Understand the different routes into EU markets

There are many ways you can choose to enter and develop your business in selected export markets. This can also vary between individual markets, depending on which route is the most effective for each individual export market.

So which aspects should you consider? 

Direct selling

You may choose to sell directly into export markets yourself if you have the necessary resources and skills in-house. The internet gives users the flexibility to market and sell directly to end customers in EU markets. 

Agents and distributors

Alternatively, you may choose to enter and develop export markets through a third party arrangement – normally through appointing an agent or distributor in the selected market, or via an online marketplace.

Other options

Other less common, yet effective routes to EU markets are: licensing, franchising and/or collaboration channels.

Consider the pros and cons of each route in terms of what you require

There is no right or wrong route to enter and develop EU markets – it will often depend on the individual EU market, and most importantly your own business circumstances, and how you wish to develop your export business. 

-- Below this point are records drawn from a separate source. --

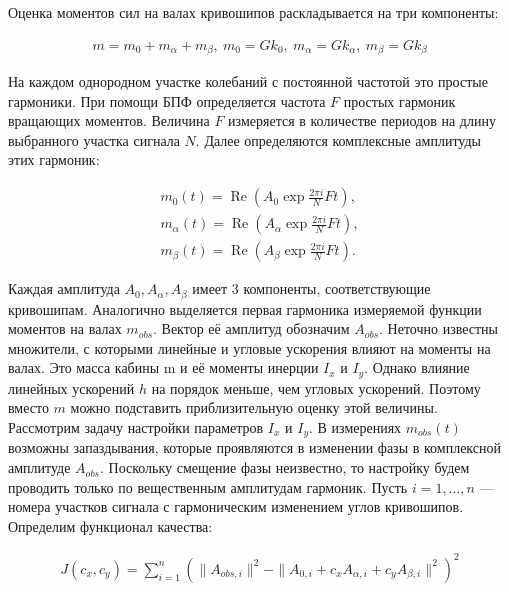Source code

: Оценка моментов сил на валах кривошипов раскладывается на три компоненты:

\begin{equation}
\begin{aligned}
	m = m_0 + m_{\alpha} + m_{\beta},~m_0 = Gk_0,~m_{\alpha} = Gk_{\alpha},~m_{\beta} = Gk_{\beta}
\end{aligned}
\end{equation}

На каждом однородном участке колебаний с постоянной частотой это простые гармоники. При помощи БПФ определяется частота $F$ простых гармоник вращающих моментов. Величина $F$ измеряется в количестве периодов на длину выбранного участка сигнала $N$.
Далее определяются комплексные амплитуды этих гармоник:

\begin{equation}
\begin{aligned}
	m_0(t) = \operatorname{Re}\left(A_0 \exp{\frac{2\pi i}{N}Ft}\right),\\
	m_{\alpha}(t) = \operatorname{Re}\left(A_{\alpha} \exp{\frac{2\pi i}{N}Ft}\right),\\
	m_{\beta}(t) = \operatorname{Re}\left(A_{\beta} \exp{\frac{2\pi i}{N}Ft}\right).
\end{aligned}
\end{equation}

Каждая амплитуда $A_0, A_{\alpha}, A_{\beta}$ имеет 3 компоненты, соответствующие кривошипам. Аналогично выделяется первая гармоника измеряемой функции моментов на валах $m_{obs}$. Вектор её амплитуд обозначим $A_{obs}$. Неточно известны множители, с которыми линейные и угловые ускорения влияют на моменты на валах. Это масса кабины m и её моменты инерции $I_x$ и $I_y$. Однако влияние линейных ускорений $h$ на порядок меньше, чем угловых ускорений. Поэтому вместо $m$ можно подставить приблизительную оценку этой величины. Рассмотрим задачу настройки параметров $I_x$ и $I_y$. В измерениях $m_{obs}(t)$ возможны запаздывания, которые проявляются в изменении фазы в комплексной амплитуде $A_{obs}$. Поскольку смещение фазы неизвестно, то настройку будем проводить только по вещественным амплитудам гармоник. Пусть $i = 1,\ldots,n$ — номера участков сигнала с гармоническим изменением углов кривошипов. Определим функционал качества:

\begin{equation}
\begin{aligned}
	J\left(c_x,c_y\right) = \sum^n_{i=1}\left(\|A_{obs,i}\|^2 - \|A_{0,i} + c_xA_{\alpha,i} + c_yA_{\beta,i}\|^2\right)^2
\end{aligned}
\end{equation}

Direct selling – this is the most traditional form of export within the EU, often achieved through selling direct to the consumer via website, or direct to retail outlets and at trade fairs for example. 

Online marketplaces – more frequently businesses are listing their products on third-party websites, whereby the transactions and processes are handled by the marketplace operator. 

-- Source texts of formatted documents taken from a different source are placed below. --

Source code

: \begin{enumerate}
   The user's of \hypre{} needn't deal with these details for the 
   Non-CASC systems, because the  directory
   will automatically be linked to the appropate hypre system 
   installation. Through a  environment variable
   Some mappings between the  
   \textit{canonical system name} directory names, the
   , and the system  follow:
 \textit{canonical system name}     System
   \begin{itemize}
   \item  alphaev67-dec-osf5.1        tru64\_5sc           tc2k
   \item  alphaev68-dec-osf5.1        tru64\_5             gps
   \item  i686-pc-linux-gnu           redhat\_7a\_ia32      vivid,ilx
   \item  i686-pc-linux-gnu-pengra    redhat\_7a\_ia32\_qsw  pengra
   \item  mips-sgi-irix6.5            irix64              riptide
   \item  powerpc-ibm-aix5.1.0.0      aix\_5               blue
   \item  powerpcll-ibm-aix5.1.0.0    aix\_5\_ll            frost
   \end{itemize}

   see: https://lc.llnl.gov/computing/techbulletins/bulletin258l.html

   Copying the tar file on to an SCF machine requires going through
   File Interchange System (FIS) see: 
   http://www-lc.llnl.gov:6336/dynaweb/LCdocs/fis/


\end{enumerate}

Licensing and franchising – this route to EU markets is commonly used by many companies in the UK. It offers a quick route into a number of EU markets, allowing companies to share potential risks of exporting (provided a comprehensive agreement is in place which protects the company), and ensures a good return. 

Using agents and distributors in EU markets

Another option is using agents or distributors as a route to EU markets. Each fulfil a particular role and it’s important to detail the expected role requirements within a contract agreement.

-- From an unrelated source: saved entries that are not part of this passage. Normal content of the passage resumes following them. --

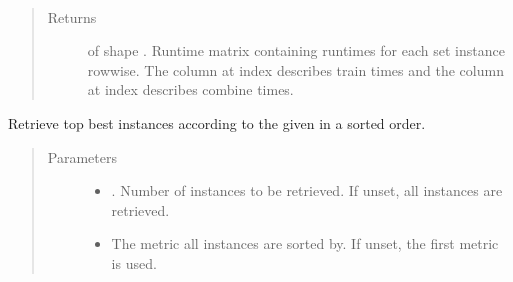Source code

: \documentclass[letterpaper,10pt,english]{sphinxmanual}
\begin{document}
\begin{fulllineitems}
\begin{fulllineitems}
\label{\detokenize{pusion.evaluation.evaluation:pusion.evaluation.evaluation.Evaluation.get_runtime_matrix}}~\begin{quote}\begin{description}
\item[{Returns}] \leavevmode
\sphinxAtStartPar
{} of shape . Runtime matrix containing runtimes
for each set instance row\sphinxhyphen{}wise. The column at index  describes train times and the column at index
 describes combine times.

\end{description}\end{quote}

\end{fulllineitems}


\begin{fulllineitems}
\label{\detokenize{pusion.evaluation.evaluation:pusion.evaluation.evaluation.Evaluation.get_top_n_instances}}
\sphinxAtStartPar
Retrieve top  best instances according to the given  in a sorted order.
\begin{quote}\begin{description}
\item[{Parameters}] \leavevmode\begin{itemize}
\item {} 
\sphinxAtStartPar
{} \textendash{} . Number of instances to be retrieved. If unset, all instances are retrieved.

\item {} 
\sphinxAtStartPar
{} \textendash{} The metric all instances are sorted by. If unset, the first metric is used.

\end{itemize}


\end{description}
\end{quote}
\end{fulllineitems}
\end{fulllineitems}
\end{document}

Establish the most appropriate route for export to each selected market

Ultimately any of the above routes into EU markets can work well for your business, however time should be taken to consider which method is the best fit. This will often depend on the scale and immediacy of the identified market opportunity.

In this video, Rebecca Russell, global brand manager at Mackie's at Taypack, shares her insights on business culture, prioritisation and routes to market for Mackie's Crisps around the world.

Get the right support and advice

Discuss the best route to each targeted EU market with your export adviser, a free service for any company based in Scotland.

Our free international market research service can support by helping you scope out and credit check potential agents and distributors.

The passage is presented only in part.